The pianist and performer Peter Greenwell was a deliciously entertaining interpreter of Noël Coward's songs, particularly adept at squeezing every wry innuendo out of the Master's comic work. But then, he had a good tutor: Coward himself. They met in 1962, and worked together on recordings and in concerts until Coward's death in 1973.
Greenwell's pet story was to recount how he had done his homework before meeting the Master, discovering his preferred key was E flat. When Coward suggested they "have a go" at one of his songs, Greenwell rather archly asked, "In E flat?" To which Coward retorted, "I knew we would be lovers."
That was by no means certain, but Greenwell did impress: Alan Jay Lerner called him "the best Noël Coward since Noël Coward".
Born in Hampton-in-Arden in 1929, Greenwell began his theatre career as an actor in the 1940s, touring in Ireland with a company formed by Geoffrey and Laura Kendal - with Greenwell supplying incidental music, too.
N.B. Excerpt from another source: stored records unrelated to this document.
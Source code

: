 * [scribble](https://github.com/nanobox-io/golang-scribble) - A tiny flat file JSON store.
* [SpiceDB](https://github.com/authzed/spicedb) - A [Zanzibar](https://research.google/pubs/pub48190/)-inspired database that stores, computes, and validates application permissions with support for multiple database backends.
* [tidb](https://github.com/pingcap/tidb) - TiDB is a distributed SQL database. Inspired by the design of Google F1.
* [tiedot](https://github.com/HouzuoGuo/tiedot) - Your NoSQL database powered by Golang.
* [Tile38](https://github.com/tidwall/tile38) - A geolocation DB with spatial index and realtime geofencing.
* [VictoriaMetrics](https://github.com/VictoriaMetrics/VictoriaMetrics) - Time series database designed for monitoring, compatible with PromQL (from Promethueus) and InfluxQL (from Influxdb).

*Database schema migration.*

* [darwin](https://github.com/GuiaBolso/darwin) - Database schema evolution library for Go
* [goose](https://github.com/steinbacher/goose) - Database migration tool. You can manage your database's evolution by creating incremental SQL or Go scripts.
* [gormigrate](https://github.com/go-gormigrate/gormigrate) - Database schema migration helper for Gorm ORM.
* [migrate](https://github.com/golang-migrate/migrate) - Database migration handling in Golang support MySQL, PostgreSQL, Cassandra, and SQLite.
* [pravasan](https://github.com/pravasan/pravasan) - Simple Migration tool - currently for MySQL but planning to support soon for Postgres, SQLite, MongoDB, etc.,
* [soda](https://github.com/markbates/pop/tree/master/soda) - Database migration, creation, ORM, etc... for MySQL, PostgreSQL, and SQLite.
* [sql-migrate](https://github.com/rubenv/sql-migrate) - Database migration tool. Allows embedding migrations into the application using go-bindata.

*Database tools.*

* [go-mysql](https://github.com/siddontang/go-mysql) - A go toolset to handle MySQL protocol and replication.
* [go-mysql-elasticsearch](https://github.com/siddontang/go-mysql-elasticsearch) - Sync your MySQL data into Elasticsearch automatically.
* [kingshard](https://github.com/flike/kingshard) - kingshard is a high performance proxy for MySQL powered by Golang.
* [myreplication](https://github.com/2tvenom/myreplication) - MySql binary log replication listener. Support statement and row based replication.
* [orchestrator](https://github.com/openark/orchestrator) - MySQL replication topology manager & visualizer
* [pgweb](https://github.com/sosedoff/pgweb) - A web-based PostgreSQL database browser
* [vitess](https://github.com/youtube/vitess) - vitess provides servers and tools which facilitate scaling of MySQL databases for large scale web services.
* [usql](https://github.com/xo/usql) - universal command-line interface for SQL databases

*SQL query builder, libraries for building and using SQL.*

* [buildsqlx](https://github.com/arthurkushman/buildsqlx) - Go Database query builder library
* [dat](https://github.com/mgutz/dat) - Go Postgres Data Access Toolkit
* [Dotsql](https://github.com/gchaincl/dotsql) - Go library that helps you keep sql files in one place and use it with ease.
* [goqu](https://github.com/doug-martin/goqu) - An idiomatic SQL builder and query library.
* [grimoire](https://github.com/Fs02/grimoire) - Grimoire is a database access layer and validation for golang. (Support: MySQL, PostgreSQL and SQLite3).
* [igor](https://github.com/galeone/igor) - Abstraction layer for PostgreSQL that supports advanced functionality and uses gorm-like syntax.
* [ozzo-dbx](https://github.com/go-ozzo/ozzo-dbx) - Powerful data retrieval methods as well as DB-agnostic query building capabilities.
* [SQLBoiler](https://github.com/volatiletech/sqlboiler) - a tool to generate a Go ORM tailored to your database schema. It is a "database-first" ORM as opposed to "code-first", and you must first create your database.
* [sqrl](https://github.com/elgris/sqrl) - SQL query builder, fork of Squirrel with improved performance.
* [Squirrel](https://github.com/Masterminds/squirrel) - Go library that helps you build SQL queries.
He continued to work as a performer, but also began writing his own material, culminating in 1959 with a musical, The Crooked Mile, co-written with Peter Wildeblood, whose part in the infamous Montagu Case had resulted in an 18-month prison sentence, and, in 1955, his moving account of the affair, Against the Law.
A little of that reality brushed off on their musical, a gangland story set in Soho (not unlike Coward's earlier Ace of Clubs). The Crooked Mile ran for 164 performances at the Cambridge Theatre, and made a star of Millicent Martin. Greenwell recalled that it received "universally good notices". In 2003, the cast album was revived on CD, with the song "If I Ever Fall in Love" recorded by Sarah Brightman and Elisabeth Welch.
Greenwell enjoyed working with Wildeblood. "Peter and I got on terribly well - I remember it as one of the happiest times of my life," he told me. They worked together again on House of Cards - less favourably received, although Greenwell claimed that it was "one of Andrew Lloyd Webber's favourite musicals". A third effort, The People's Jack, based on the life of John Wilkes, appeared in 1969, and was televised (Wildeblood had recently joined Granada). A series, Rogues' Gallery, appeared in 1968, with Greenwell writing the music; earlier, in 1966, he had written the music for Six Shades of Black, six black comedies.
In 1993 Wildeblood had written suggesting they collaborate on another musical. "I've been waiting years for you to say that," said Greenwell. "I really think his facility for lyric writing was second only to Noël Coward."
But it was his meeting with the Master in 1962 that changed the course of his life. "This was a time when I was often at the piano in the Players' Theatre," he said. "People would come in after a show, and one day Graham Payn [Coward's partner] came up to me and said: " Noël has to do a gala for the Gallery First Nighters. I don't know whether you'd like to help him at all?""
Thereafter, when Coward came to London to perform (he was now a tax exile in Switzerland and Jamaica), Greenwell would be summoned to the Savoy:
He'd have a light meal, little sandwiches, a glass of champagne, then we'd get into the car and go off and do it. If he was pleased with the way they'd received him, he would stay for a little while and chat. Then he'd say, "Coming back for a nightcap?", "and off we'd toddle back to his suite at the Savoy, and we'd have some more champagne or gin and tonic, and have a little talk about the evening."
Greenwell continued to compose, even though he left London to live in Spain. In 1971 he was nominated for an Oscar for his music for Ken Russell's film The Boy Friend. His music for The Mitford Girls (1981) was a success but latterly he had devoted himself to cabaret-style performances. In 1995, he played at Chichester in David Kernan's Noël Coward/ Cole Porter entertainment Let's Do It, and the following year opened his one-man show A Talent to Amuse, a tribute to Coward, at the Vaudeville Theatre.
With his Iberian perma-tan and his twinkling eyes, Greenwell resembled a naughty uncle. In 1999, he played at the inaugural Noël Coward Conference at Birmingham University, singing a hilarious 1930s addition to "Mad About the Boy". He sang such lines as "People I employ / Have the impertinence to call me Myrna Loy", with monstrously wicked timing - inserting a lovely beat between "call me" and "Myrna Loy" - and an equally monstrously wicked wink.